In the listing below, start your output at the line with "# [Youtube演示视频" and end it after the line with "City landscape for Minetest", copying every line exactly.

(SOURCE MATERIAL begins)

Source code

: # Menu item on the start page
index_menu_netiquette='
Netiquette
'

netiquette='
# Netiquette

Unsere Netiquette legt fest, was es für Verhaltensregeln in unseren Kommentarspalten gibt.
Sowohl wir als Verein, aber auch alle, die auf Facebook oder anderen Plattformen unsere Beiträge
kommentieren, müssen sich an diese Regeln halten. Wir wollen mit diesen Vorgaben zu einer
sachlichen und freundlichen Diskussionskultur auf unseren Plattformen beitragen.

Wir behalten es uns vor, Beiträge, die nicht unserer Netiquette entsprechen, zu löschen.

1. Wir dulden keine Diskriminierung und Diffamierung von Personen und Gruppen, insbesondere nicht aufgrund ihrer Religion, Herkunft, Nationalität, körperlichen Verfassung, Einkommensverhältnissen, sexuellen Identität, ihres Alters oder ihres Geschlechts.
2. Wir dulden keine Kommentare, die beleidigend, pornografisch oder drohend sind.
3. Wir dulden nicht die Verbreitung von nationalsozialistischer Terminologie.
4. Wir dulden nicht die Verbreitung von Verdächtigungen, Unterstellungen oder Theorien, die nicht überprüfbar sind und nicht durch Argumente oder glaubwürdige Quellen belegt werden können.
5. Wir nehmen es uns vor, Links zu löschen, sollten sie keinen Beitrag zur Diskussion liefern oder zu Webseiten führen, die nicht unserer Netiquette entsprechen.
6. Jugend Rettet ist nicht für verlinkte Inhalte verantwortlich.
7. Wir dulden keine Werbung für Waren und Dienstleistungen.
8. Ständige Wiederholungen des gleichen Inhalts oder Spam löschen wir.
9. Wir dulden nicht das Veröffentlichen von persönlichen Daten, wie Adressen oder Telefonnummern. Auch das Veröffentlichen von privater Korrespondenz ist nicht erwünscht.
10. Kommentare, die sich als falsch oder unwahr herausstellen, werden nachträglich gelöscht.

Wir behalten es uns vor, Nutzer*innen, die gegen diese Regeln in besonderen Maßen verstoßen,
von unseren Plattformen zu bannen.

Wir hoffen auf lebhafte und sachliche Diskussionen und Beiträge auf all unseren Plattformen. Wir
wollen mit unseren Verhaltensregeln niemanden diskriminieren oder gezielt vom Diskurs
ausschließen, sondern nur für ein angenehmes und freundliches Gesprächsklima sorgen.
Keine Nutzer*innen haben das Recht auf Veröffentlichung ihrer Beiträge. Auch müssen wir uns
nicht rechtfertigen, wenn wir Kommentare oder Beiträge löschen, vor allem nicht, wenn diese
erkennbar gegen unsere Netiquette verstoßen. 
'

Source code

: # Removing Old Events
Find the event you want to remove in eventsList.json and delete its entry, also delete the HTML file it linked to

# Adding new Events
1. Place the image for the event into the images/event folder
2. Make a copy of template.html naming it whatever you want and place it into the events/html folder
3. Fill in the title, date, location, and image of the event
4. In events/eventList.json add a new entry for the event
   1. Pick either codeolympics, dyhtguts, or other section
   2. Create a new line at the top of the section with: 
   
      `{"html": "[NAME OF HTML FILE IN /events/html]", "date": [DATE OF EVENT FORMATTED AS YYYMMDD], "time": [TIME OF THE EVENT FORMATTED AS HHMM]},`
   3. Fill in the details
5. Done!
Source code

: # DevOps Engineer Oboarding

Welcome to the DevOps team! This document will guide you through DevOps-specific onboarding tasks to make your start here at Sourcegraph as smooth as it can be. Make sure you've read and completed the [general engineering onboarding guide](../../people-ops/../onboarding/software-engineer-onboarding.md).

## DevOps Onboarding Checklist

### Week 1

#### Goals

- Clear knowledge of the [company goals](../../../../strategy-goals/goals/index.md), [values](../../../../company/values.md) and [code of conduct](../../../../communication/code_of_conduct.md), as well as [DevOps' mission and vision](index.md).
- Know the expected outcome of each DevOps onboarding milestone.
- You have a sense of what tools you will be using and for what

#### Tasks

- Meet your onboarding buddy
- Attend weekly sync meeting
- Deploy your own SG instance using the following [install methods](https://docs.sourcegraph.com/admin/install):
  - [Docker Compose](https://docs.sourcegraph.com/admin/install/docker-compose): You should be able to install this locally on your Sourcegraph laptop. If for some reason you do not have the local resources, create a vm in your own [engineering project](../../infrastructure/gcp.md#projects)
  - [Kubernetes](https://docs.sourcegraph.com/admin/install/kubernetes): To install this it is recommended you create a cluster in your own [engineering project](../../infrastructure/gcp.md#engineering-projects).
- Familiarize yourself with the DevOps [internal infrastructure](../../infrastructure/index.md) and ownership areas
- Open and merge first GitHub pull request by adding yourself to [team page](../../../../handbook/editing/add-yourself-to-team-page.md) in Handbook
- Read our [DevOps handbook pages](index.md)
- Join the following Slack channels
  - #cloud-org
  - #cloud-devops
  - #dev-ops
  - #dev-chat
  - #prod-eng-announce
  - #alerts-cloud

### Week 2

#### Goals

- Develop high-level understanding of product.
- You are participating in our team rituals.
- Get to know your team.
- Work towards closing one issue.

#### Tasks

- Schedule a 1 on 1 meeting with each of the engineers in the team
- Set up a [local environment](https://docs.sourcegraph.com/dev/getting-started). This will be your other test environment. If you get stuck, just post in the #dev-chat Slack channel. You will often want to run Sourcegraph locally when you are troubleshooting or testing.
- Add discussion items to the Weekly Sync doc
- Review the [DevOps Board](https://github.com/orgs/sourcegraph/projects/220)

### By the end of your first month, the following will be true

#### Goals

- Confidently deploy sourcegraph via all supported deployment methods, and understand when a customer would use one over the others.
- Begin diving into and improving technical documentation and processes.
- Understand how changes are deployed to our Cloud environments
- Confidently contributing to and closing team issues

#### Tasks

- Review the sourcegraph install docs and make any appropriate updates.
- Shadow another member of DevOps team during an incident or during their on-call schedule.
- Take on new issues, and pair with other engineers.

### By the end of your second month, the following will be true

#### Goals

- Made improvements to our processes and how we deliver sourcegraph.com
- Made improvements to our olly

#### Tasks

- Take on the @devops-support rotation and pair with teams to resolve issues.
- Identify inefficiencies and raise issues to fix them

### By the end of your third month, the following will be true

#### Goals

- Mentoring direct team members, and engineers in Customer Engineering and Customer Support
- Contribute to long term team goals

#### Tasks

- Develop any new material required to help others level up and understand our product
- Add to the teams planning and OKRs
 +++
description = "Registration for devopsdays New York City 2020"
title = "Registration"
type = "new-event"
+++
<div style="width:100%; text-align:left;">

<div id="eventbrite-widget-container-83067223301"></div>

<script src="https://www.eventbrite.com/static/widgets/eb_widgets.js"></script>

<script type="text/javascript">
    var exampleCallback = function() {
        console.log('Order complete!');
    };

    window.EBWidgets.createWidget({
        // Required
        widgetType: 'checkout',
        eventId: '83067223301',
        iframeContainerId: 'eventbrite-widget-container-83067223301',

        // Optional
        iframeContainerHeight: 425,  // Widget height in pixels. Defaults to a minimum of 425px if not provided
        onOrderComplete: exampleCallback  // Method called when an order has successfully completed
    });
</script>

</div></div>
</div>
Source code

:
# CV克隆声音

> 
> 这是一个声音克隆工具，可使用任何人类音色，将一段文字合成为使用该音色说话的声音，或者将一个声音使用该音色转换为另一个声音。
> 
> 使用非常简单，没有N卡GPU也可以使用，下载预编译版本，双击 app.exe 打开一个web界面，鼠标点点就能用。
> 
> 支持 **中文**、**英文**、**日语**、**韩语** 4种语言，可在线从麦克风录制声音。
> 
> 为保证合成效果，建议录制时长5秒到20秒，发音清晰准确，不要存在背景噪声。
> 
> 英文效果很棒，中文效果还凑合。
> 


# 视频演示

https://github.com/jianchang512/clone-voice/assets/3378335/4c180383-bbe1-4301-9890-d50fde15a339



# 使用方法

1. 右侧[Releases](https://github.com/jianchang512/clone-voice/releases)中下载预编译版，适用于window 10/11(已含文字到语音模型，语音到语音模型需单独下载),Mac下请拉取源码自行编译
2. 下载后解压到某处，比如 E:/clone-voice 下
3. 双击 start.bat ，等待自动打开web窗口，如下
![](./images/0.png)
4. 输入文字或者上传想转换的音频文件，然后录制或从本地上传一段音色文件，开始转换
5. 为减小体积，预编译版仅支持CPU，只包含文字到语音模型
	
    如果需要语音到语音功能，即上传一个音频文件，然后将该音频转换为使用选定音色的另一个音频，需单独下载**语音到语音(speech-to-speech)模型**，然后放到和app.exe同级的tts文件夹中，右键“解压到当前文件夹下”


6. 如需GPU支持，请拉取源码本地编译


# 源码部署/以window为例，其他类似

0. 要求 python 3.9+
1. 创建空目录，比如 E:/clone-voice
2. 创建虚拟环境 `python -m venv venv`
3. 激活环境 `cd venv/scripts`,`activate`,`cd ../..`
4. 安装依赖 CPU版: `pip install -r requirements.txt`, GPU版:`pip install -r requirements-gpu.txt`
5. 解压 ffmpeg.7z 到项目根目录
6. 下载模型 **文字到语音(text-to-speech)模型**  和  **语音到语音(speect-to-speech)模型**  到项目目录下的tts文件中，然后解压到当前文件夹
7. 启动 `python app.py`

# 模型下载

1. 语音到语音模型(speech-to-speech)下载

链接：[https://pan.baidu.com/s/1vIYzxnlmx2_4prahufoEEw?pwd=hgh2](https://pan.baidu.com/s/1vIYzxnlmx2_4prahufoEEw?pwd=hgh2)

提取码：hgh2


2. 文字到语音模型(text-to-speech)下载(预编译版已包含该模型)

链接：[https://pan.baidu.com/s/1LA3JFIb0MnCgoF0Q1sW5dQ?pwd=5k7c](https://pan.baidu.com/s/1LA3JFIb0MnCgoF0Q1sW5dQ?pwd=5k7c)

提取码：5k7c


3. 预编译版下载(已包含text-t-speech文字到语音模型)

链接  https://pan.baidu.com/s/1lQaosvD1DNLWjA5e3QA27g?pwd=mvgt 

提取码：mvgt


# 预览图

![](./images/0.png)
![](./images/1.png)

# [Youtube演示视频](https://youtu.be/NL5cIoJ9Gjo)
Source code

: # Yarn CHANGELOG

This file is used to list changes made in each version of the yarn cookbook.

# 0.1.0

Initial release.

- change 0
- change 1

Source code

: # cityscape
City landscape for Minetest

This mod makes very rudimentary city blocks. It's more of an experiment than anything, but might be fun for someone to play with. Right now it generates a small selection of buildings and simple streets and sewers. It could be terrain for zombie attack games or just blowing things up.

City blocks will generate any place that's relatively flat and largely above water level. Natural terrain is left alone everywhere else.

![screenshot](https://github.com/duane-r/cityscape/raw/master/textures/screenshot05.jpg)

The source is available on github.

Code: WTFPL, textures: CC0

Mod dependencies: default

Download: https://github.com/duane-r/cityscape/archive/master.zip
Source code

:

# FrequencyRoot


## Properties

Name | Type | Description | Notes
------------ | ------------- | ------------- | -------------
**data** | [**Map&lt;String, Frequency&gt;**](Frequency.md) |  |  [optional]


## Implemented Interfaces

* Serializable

(SOURCE MATERIAL ends)

ANSWER:
# [Youtube演示视频](https://youtu.be/NL5cIoJ9Gjo)
Source code

: # Yarn CHANGELOG

This file is used to list changes made in each version of the yarn cookbook.

# 0.1.0

Initial release.

- change 0
- change 1

Source code

: # cityscape
City landscape for Minetest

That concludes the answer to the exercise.